John Rees counts the days left for the Prime Minister
After two years of negotiations, endless hours of debate, a whirlwind tour of the country to sell her Brexit deal, it all ended in humiliation as Theresa May was forced to postpone a Parliamentary vote for lack of support.
This is truly a rudderless government adrift in a storm of its own creation. Once David Cameron had unleashed a popular vote on the European Union, and once the referendum had voted to leave, it was always likely to end like this.
This is what it looks like when a ruling class party saddles itself with a policy diametrically opposed to the desires of the majority of big business. The natural allies and sources of support are now being denied to the government.
Theresa May's helplessness is a direct function of the fact that her party is too divided to accurately reflect the majority view of the major corporations, which is steadfastly in favour of membership of the European Union.
But the government’s attempt to escape the sword of Damocles is unlikely to be successful.
It’s one thing to shelve Plan A if you have a Plan B. But May’s statement to the Commons made it absolutely clear that the very best she can hope for from the European Union is some more ‘assurances’ over the Northern Ireland backstop.
But, firstly, there is no real evidence that the only objection to her deal is to do with that backstop. Many of her own MPs, both Remainers and Brexiteers, have much wider objections than that. It is highly unlikely that they will become enthusiastic supporters of the deal simply because the EU increases the number of meaningless reassuring flourishes to the text already on offer.
And even if the Northern Ireland backstop were the only, or the main, objection that many MPs have, it is absolutely clear that May believes that the backstop will be part of any deal when it eventually makes its way to the floor of the House of Commons.
So what we have here is delay with no purpose. There will be no new deal, and no substantive change to the Northern Ireland backstop.
Meanwhile, with every day that passes, a government consumed by the divisions within its own party is signally failing to govern the country.
It is now a daily occurrence to find new reports of record poverty, inequality, cuts, austerity, falling wages, and imperilled services dominating the press.
In every corner of the country, in every working class community, desperation is growing. Alongside it, there is frank incredulity that the government could take so long to achieve so little.
This is a government which has lost far more than a Parliamentary majority. It is a government that has lost every last shred of popular legitimacy. It is a government that has few friends on its own backbenches, never mind support from the people.

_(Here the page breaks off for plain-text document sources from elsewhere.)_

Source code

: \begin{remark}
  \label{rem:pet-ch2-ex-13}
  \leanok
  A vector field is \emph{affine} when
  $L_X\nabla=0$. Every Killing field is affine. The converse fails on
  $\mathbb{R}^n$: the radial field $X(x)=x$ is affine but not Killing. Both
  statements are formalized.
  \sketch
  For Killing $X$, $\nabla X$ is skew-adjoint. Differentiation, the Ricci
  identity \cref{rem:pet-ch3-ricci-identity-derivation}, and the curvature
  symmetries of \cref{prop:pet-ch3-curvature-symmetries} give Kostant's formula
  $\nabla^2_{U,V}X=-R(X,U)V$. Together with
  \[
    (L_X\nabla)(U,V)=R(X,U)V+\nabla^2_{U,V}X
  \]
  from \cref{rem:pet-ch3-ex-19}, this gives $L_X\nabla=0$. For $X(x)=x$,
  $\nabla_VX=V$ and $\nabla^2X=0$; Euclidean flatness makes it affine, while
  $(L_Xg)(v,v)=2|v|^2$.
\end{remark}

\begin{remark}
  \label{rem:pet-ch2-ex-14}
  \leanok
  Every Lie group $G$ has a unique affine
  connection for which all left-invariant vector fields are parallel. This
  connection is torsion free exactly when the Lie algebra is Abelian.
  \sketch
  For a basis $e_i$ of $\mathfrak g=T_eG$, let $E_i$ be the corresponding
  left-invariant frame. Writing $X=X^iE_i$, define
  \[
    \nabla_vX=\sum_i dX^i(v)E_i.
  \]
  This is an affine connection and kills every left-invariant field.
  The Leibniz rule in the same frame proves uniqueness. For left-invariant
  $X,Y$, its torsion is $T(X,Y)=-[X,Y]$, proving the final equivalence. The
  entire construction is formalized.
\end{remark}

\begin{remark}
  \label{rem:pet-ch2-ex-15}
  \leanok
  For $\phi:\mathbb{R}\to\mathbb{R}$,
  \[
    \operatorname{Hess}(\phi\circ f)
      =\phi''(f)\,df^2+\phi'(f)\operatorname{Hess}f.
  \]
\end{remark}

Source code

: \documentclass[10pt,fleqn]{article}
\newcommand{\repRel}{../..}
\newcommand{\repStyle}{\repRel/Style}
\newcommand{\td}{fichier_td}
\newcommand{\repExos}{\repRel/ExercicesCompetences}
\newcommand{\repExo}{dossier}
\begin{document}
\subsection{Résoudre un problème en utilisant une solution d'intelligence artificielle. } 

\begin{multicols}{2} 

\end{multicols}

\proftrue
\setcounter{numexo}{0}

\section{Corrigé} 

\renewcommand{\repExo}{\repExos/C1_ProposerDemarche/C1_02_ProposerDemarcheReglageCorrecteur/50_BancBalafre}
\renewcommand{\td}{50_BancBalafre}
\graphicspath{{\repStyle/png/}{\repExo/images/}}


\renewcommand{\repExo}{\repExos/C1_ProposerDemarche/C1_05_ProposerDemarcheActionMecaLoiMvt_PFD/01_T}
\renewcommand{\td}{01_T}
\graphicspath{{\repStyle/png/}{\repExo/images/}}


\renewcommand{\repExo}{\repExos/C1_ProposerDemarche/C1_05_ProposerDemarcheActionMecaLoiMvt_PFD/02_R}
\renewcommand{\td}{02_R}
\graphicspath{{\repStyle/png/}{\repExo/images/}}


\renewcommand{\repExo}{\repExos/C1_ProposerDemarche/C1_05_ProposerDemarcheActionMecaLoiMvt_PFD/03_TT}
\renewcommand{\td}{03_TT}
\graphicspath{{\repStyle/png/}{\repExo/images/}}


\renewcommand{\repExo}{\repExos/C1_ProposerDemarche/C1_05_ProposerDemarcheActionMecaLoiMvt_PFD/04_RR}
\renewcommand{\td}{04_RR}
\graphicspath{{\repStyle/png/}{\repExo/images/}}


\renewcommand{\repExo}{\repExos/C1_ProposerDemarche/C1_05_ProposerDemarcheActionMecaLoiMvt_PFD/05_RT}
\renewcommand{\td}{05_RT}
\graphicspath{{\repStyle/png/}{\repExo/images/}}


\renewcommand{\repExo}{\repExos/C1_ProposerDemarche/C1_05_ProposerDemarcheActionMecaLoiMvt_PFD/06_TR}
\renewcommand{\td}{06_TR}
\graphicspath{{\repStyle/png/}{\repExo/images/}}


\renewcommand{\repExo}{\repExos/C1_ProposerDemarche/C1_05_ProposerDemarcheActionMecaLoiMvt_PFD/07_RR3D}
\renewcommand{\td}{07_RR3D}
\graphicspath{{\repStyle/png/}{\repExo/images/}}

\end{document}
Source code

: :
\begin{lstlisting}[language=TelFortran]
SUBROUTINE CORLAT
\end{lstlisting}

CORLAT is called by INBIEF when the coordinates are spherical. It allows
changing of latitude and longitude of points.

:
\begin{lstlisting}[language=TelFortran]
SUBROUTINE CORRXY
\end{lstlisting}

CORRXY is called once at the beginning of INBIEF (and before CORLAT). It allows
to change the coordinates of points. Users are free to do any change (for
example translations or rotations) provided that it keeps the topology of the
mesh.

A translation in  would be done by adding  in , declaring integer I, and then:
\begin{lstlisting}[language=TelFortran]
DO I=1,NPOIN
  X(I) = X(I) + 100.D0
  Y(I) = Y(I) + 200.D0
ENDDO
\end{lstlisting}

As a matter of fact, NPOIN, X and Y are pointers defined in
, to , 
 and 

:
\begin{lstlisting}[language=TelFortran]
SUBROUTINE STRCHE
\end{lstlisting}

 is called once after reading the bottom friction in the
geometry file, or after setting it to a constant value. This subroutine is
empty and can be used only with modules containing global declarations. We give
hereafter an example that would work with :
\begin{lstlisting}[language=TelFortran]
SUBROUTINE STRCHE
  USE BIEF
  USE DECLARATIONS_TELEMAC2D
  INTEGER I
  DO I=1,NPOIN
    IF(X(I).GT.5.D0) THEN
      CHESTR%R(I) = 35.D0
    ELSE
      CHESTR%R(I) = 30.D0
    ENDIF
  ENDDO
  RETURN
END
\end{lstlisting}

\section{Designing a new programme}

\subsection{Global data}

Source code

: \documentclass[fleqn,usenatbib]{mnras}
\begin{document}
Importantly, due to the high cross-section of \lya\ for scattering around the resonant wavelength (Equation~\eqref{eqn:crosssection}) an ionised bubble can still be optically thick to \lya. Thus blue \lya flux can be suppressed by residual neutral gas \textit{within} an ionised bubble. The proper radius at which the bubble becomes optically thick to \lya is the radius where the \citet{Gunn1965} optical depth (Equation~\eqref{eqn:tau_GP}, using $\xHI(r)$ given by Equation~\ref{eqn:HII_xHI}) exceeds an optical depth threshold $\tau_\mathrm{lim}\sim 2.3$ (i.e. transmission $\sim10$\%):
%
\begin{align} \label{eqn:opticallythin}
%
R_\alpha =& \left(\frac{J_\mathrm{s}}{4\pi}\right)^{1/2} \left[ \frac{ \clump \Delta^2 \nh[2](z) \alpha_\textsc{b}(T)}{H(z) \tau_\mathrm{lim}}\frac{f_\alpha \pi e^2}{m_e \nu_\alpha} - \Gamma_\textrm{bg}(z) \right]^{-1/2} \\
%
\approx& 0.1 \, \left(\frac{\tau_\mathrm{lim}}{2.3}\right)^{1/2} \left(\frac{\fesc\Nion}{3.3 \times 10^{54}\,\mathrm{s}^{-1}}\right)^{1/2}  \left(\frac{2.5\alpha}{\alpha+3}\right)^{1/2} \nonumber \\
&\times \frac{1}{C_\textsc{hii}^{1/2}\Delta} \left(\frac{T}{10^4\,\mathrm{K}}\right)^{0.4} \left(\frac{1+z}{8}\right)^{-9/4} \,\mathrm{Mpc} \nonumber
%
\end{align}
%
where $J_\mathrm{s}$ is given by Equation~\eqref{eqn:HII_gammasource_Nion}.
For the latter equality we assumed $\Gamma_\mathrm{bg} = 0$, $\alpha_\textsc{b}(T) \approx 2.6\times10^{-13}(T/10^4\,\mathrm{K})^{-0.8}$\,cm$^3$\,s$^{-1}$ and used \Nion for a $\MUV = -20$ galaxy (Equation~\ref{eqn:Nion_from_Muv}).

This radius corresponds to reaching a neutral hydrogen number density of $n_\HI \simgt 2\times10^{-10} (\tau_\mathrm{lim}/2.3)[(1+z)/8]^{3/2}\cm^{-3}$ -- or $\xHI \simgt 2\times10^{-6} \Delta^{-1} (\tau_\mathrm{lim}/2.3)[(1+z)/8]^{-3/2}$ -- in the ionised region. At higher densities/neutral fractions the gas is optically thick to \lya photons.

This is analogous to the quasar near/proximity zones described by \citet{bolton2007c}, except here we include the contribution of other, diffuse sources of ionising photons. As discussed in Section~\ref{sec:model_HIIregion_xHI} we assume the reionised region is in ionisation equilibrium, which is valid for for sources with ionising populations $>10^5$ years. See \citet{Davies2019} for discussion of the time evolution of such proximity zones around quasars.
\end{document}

There is no solution to this political crisis in a second referendum. Indeed, a second referendum would allow the government to claim that it has consulted the people on the key issue of the day, will respect their view, and remain in office.
A second referendum is practically the only political manoeuvre which can now save the Tory government.
It would of course, not even address the issues of austerity and plummeting living standards which, outside the political class, are the issues uppermost in working people’s minds.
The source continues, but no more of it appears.